Homogeneous "Hard-Soft" Biphasic Bone Adhesives Promote Comminuted Fracture Healing through Interfacial Adaptation and Mechanical Property Maintenance.

Abstract

Bone adhesives provide remarkable clinical solutions in treating highly comminuted fractures that are difficult to perform surgery with metal fixation. However, no commercial bone adhesives exhibit high adhesion, strength, and osteogenic activity for instant and sustainable fixation in dynamic, wet humoral environments at weight-bearing sites. Here, phase engineering is employed to construct a homogeneous hard-soft biphasic bone adhesive (HB-PTN) with a sea urchin-inspired structure of phosphorylated polyglutamic acid (P-PGA) encapsulating tetracalcium phosphate (TTCP) (hard phase) and a viscoelastic hydrogel composed of amino-functionalized PEGylated poly (glycerol sebacate) (PEGS-NH₂) and P-PGA (soft phases) for immediate, stable fixation. The adhesion and strength of the HB-PTN hydrogel can be tuned by modulating the soft phase/hard phase ratio.

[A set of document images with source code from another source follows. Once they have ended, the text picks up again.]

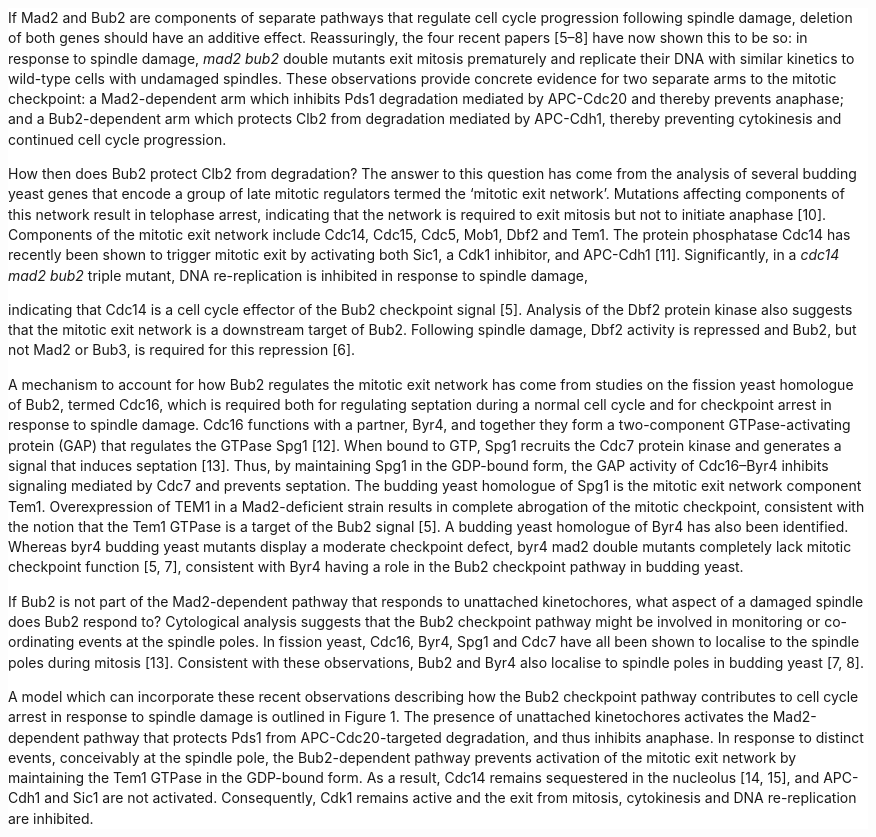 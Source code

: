 If Mad2 and Bub2 are components of separate pathways that regulate cell cycle progression following spindle damage, deletion of both genes should have an additive effect. Reassuringly, the four recent papers [5–8] have now shown this to be so: in response to spindle damage, *mad2 bub2* double mutants exit mitosis prematurely and replicate their DNA with similar kinetics to wild-type cells with undamaged spindles. These observations provide concrete evidence for two separate arms to the mitotic checkpoint: a Mad2-dependent arm which inhibits Pds1 degradation mediated by APC-Cdc20 and thereby prevents anaphase; and a Bub2-dependent arm which protects Clb2 from degradation mediated by APC-Cdh1, thereby preventing cytokinesis and continued cell cycle progression.

How then does Bub2 protect Clb2 from degradation? The answer to this question has come from the analysis of several budding yeast genes that encode a group of late mitotic regulators termed the ‘mitotic exit network’. Mutations affecting components of this network result in telophase arrest, indicating that the network is required to exit mitosis but not to initiate anaphase [10]. Components of the mitotic exit network include Cdc14, Cdc15, Cdc5, Mob1, Dbf2 and Tem1. The protein phosphatase Cdc14 has recently been shown to trigger mitotic exit by activating both Sic1, a Cdk1 inhibitor, and APC-Cdh1 [11]. Significantly, in a *cdc14 mad2 bub2* triple mutant, DNA re-replication is inhibited in response to spindle damage,

indicating that Cdc14 is a cell cycle effector of the Bub2 checkpoint signal [5]. Analysis of the Dbf2 protein kinase also suggests that the mitotic exit network is a downstream target of Bub2. Following spindle damage, Dbf2 activity is repressed and Bub2, but not Mad2 or Bub3, is required for this repression [6].

A mechanism to account for how Bub2 regulates the mitotic exit network has come from studies on the fission yeast homologue of Bub2, termed Cdc16, which is required both for regulating septation during a normal cell cycle and for checkpoint arrest in response to spindle damage. Cdc16 functions with a partner, Byr4, and together they form a two-component GTPase-activating protein (GAP) that regulates the GTPase Spg1 [12]. When bound to GTP, Spg1 recruits the Cdc7 protein kinase and generates a signal that induces septation [13]. Thus, by maintaining Spg1 in the GDP-bound form, the GAP activity of Cdc16–Byr4 inhibits signaling mediated by Cdc7 and prevents septation. The budding yeast homologue of Spg1 is the mitotic exit network component Tem1. Overexpression of TEM1 in a Mad2-deficient strain results in complete abrogation of the mitotic checkpoint, consistent with the notion that the Tem1 GTPase is a target of the Bub2 signal [5]. A budding yeast homologue of Byr4 has also been identified. Whereas byr4 budding yeast mutants display a moderate checkpoint defect, byr4 mad2 double mutants completely lack mitotic checkpoint function [5, 7], consistent with Byr4 having a role in the Bub2 checkpoint pathway in budding yeast.

If Bub2 is not part of the Mad2-dependent pathway that responds to unattached kinetochores, what aspect of a damaged spindle does Bub2 respond to? Cytological analysis suggests that the Bub2 checkpoint pathway might be involved in monitoring or co-ordinating events at the spindle poles. In fission yeast, Cdc16, Byr4, Spg1 and Cdc7 have all been shown to localise to the spindle poles during mitosis [13]. Consistent with these observations, Bub2 and Byr4 also localise to spindle poles in budding yeast [7, 8].

A model which can incorporate these recent observations describing how the Bub2 checkpoint pathway contributes to cell cycle arrest in response to spindle damage is outlined in Figure 1. The presence of unattached kinetochores activates the Mad2-dependent pathway that protects Pds1 from APC-Cdc20-targeted degradation, and thus inhibits anaphase. In response to distinct events, conceivably at the spindle pole, the Bub2-dependent pathway prevents activation of the mitotic exit network by maintaining the Tem1 GTPase in the GDP-bound form. As a result, Cdc14 remains sequestered in the nucleolus [14, 15], and APC-Cdh1 and Sic1 are not activated. Consequently, Cdk1 remains active and the exit from mitosis, cytokinesis and DNA re-replication are inhibited.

The PTN-2 hydrogel exhibited an adhesive strength of ≈280 kPa, a compressive modulus of ≈1.02 MPa, and high fatigue resistance (92%). Moreover, the PTN-2 hydrogel showed limited swelling (130%) and maintained mechanical properties (102%) after immersion in simulated human body fluid. Furthermore, this strategy avoids the agglomeration of inorganic particles and the formation of cracks due to stress concentration observed with traditional mixing methods. In vivo, the PTN adhesives reveal durable and stable adhesion and accelerate fracture healing, demonstrating great clinical potential in comminuted fracture repair.